Coffee, Chess & Life
I trust everyone is having a productive week! This is the final Thursday of the month…October is just around the corner. Where does the time go?
There is an interesting article published yesterday in Medical News Today that discusses coffee intake and tiredness. Entitled ‘Why does coffee make me tired?’, the author makes it clear that of course coffee does not directly make people tired, BUT sometimes the caffeine in it can affect different people in different ways, physiologically.
For instance, caffeine can disrupt the sleep-wake cycle and in some people this will cause the subject to not adapt well and actually get less sleep overall.
Another way that tiredness might be caused is in how caffeine affects the blood sugar levels in the subject. While not all scientists are in agreement, some subjects might react in ways that negatively impact his/her physiology.
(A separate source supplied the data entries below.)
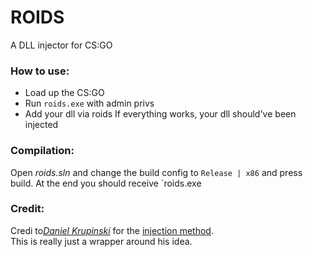 # ROIDS
A DLL injector for CS:GO

### How to use:
- Load up the CS:GO
- Run `roids.exe` with admin privs
- Add your dll via roids
If everything works, your dll should've been injected


### Compilation:
Open *roids.sln* and change the build config to `Release | x86` and press build.
At the end you should receive `roids.exe

### Credit:
Credi to[*Daniel Krupinski*](https://github.com/danielkrupinski) for the [injection method](https://github.com/danielkrupinski/OneByteLdr).     
This is really just a wrapper around his idea.      
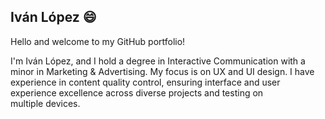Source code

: ## Iván López 😄

<p>Hello and welcome to my GitHub portfolio!</p>
<p>I'm Iván López, and I hold a degree in Interactive Communication with a minor in Marketing & Advertising. My focus is on UX and UI design. I have experience in content quality control, ensuring interface and user experience excellence across diverse projects and testing on multiple devices.
</p>
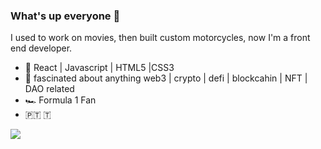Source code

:### What's up everyone 👋

I used to work on movies, then built custom motorcycles, now I'm a front end developer. 

- 🔧 React | Javascript | HTML5 |CSS3
- 💬 fascinated about anything web3 | crypto | defi | blockcahin | NFT | DAO related
- 🏎️ Formula 1 Fan
- 🇵🇹 🇹

[<img src="https://img.shields.io/badge/LinkedIn-0077B5?style=for-the-badge&logo=linkedin&logoColor=white"/>](https://www.linkedin.com/in/mpenajoia/)

<!--
**mpenajoia/mpenajoia** is a ✨ _special_ ✨ repository because its `README.md` (this file) appears on your GitHub profile.

Here are some ideas to get you started:

- 🔭 I’m currently working on ...
- 🌱 I’m currently learning ...
- 👯 I’m looking to collaborate on ...
- 🤔 I’m looking for help with ...
- 💬 Ask me about ...
- 📫 How to reach me: ...
- 😄 Pronouns: ...
- ⚡ Fun fact: ...
-->
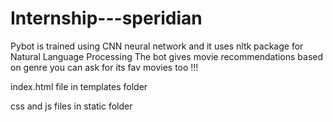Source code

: # Internship---speridian

Pybot is trained using CNN neural network and it uses nltk package for Natural Language Processing
The bot gives movie recommendations based on genre
you can ask for its fav movies too !!!

index.html file in templates folder

css and js files in static folder

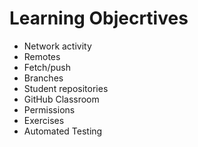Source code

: # Learning Objecrtives

* Network activity
* Remotes
* Fetch/push
* Branches
* Student repositories
* GitHub Classroom
* Permissions
* Exercises
* Automated Testing
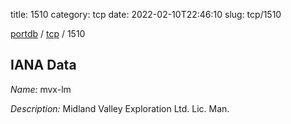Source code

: title: 1510
category: tcp
date: 2022-02-10T22:46:10
slug: tcp/1510

[portdb](/) / [tcp](/category/tcp.html) / 1510


## IANA Data

_Name:_ mvx-lm

_Description:_ Midland Valley Exploration Ltd. Lic. Man.

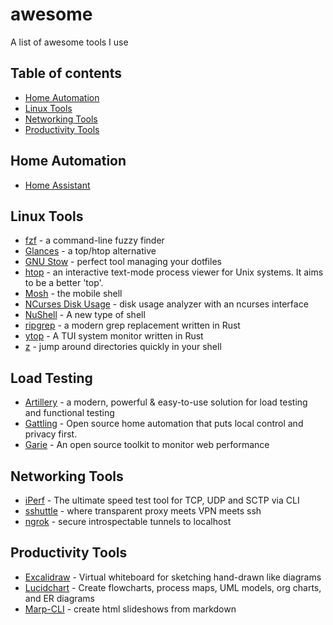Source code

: # awesome
A list of awesome tools I use

## Table of contents

  - [Home Automation](#home-automation)
  - [Linux Tools](#linux-tools)
  - [Networking Tools](#networking-tools)
  - [Productivity Tools](#productivity-tools)
 
## Home Automation
- [Home Assistant](https://www.home-assistant.io/)

## Linux Tools
- [fzf](https://github.com/junegunn/fzf) - a command-line fuzzy finder
- [Glances](https://github.com/nicolargo/glances) - a top/htop alternative
- [GNU Stow](https://www.gnu.org/software/stow/) - perfect tool managing your dotfiles
- [htop](https://github.com/hishamhm/htop) - an interactive text-mode process viewer for Unix systems. It aims to be a better 'top'.
- [Mosh](https://mosh.org/) - the mobile shell
- [NCurses Disk Usage](https://dev.yorhel.nl/ncdu) - disk usage analyzer with an ncurses interface
- [NuShell](https://github.com/nushell/nushell) - A new type of shell
- [ripgrep](https://github.com/BurntSushi/ripgrep) - a modern grep replacement written in Rust
- [ytop](https://github.com/cjbassi/ytop) - A TUI system monitor written in Rust
- [z](https://github.com/rupa/z) - jump around directories quickly in your shell

## Load Testing
- [Artillery](https://artillery.io/) - a modern, powerful & easy-to-use solution for load testing and functional testing
- [Gattling](https://gatling.io/) - Open source home automation that puts local control and privacy first.
- [Garie](https://garie.netlify.app/) - An open source toolkit to monitor web performance

## Networking Tools
- [iPerf](https://iperf.fr/iperf-download.php) - The ultimate speed test tool for TCP, UDP and SCTP via CLI
- [sshuttle](https://github.com/apenwarr/sshuttle) - where transparent proxy meets VPN meets ssh
- [ngrok](https://ngrok.com/) - secure introspectable tunnels to localhost

## Productivity Tools
- [Excalidraw](https://excalidraw.com/) - Virtual whiteboard for sketching hand-drawn like diagrams 
- [Lucidchart](https://www.lucidchart.com/) - Create flowcharts, process maps, UML models, org charts, and ER diagrams
- [Marp-CLI](https://github.com/marp-team/marp-cli) - create html slideshows from markdown
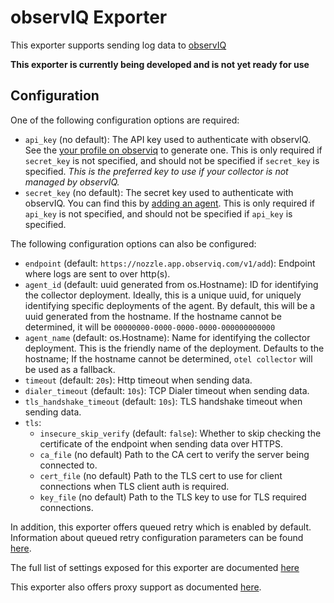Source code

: # observIQ Exporter

This exporter supports sending log data to [observIQ](https://observiq.com/)

**This exporter is currently being developed and is not yet ready for use**

## Configuration

One of the following configuration options are required:

- `api_key` (no default): The API key used to authenticate with observIQ. See the [your profile on observiq](https://docs.observiq.com/docs/overview#settings-page) to generate one. This is only required if `secret_key` is not specified, and should not be specified if `secret_key` is specified. *This is the preferred key to use if your collector is not managed by observIQ.*
- `secret_key` (no default): The secret key used to authenticate with observIQ. You can find this by [adding an agent](https://app.observiq.com/universal/installation). This is only required if `api_key` is not specified, and should not be specified if `api_key` is specified.

The following configuration options can also be configured:

- `endpoint` (default: `https://nozzle.app.observiq.com/v1/add`): Endpoint where logs are sent to over http(s).
- `agent_id` (default: uuid generated from os.Hostname): ID for identifying the collector deployment. Ideally, this is a unique uuid, for uniquely identifying specific deployments of the agent. By default, this will be a uuid generated from the hostname. If the hostname cannot be determined, it will be `00000000-0000-0000-0000-000000000000`
- `agent_name` (default: os.Hostname): Name for identifying the collector deployment. This is the friendly name of the deployment. Defaults to the hostname; If the hostname cannot be determined, `otel collector` will be used as a fallback.
- `timeout` (default: `20s`): Http timeout when sending data.
- `dialer_timeout` (default: `10s`): TCP Dialer timeout when sending data.
- `tls_handshake_timeout` (default: `10s`): TLS handshake timeout when sending data.
- `tls`:
  - `insecure_skip_verify` (default: `false`): Whether to skip checking the certificate of the endpoint when sending data over HTTPS.
  - `ca_file` (no default) Path to the CA cert to verify the server being connected to.
  - `cert_file` (no default) Path to the TLS cert to use for client connections when TLS client auth is required.
  - `key_file` (no default) Path to the TLS key to use for TLS required connections.

In addition, this exporter offers queued retry which is enabled by default.
Information about queued retry configuration parameters can be found
[here](https://github.com/open-telemetry/opentelemetry-collector/blob/main/exporter/exporterhelper/README.md).

The full list of settings exposed for this exporter are documented [here](config.go)

This exporter also offers proxy support as documented
[here](https://github.com/open-telemetry/opentelemetry-collector/tree/main/exporter#proxy-support).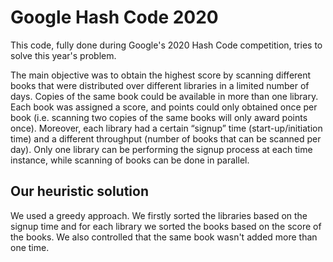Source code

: # Google Hash Code 2020

This code, fully done during Google's 2020 Hash Code competition, tries to solve this year's problem.

The main objective was to obtain the highest score by scanning different books that were distributed over different libraries in a limited number of days. Copies of the same book could be available in more than one library. Each book was assigned a score, and points could only obtained once per book (i.e. scanning two copies of the same books will only award points once). Moreover, each library had a certain “signup” time (start-up/initiation time) and a different throughput (number of books that can be scanned per day). Only one library can be performing the signup process at each time instance, while scanning of books can be done in parallel.

## Our heuristic solution

We used a greedy approach. We firstly sorted the libraries based on the signup time and for each library we sorted the books based on the score of the books. We also controlled that the same book wasn't added more than one time.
I suggest the reader take a quick look at the article. Normally I am put off by the ‘certainty’ of the authors of many of this type of article, this particular article is actually quite objective. As well it is informative. Topics touched upon include insomnia, anxiety and cardiovascular effects.
(Here both subjects have their heart beats quickened. Blame it on the coffee?)
The Chess Diet?!
You could not have failed to notice the number of silly articles appearing in the past week about how playing chess can actually be a way to lose weight without any real exertion or exercise.
I suppose it was the interesting and well written article published on espn by Aishwarya Kumar that first got this started, but almost immediately the topic was hijacked and spinned into the ‘new quick diet‘ category by frantic journalists probably searching for tongue-in-cheek material before their editor’s submission deadline.
Easy to do diets that do not require much effort are a fad in our ever more obese western culture. They rarely work. You may lose a number of kilograms at the start, but you will almost always regain them, and quickly!
As a general rule of thumb, the healthy way to lose weight is to follow a disciplined fitness/diet program where the subject has a good degree of control and knows exactly what he/she is doing.
Stress is never the solution. Especially the kind of heart attack-provoking stress that a grandmaster encounters in a high profile match where everything is on the line and can instantly become a tragedy with one reckless move.
Being unable to physically move around much during a game, the chessplayer builds up this stress until it can become a weapon that punishes the body. In a tennis match, by comparison, the player’s stress can be released each time he hits the ball. This is so healthy!
In chess stress is a time bomb. Very similar to diseases that waste away the subject’s body (the reason the chess player loses weight), that is why top players such as Caruana and Carlsen follow the parallel rigorous and balanced work-out programs (that may or may not include diet) as the great champions before them, such as Spassky and Fischer. Only a healthy, fit body can deal with constant stress.
My advice to all: there are better ways to lose weight than to play chess! And if you must play chess,the PLEASE try to have FUN!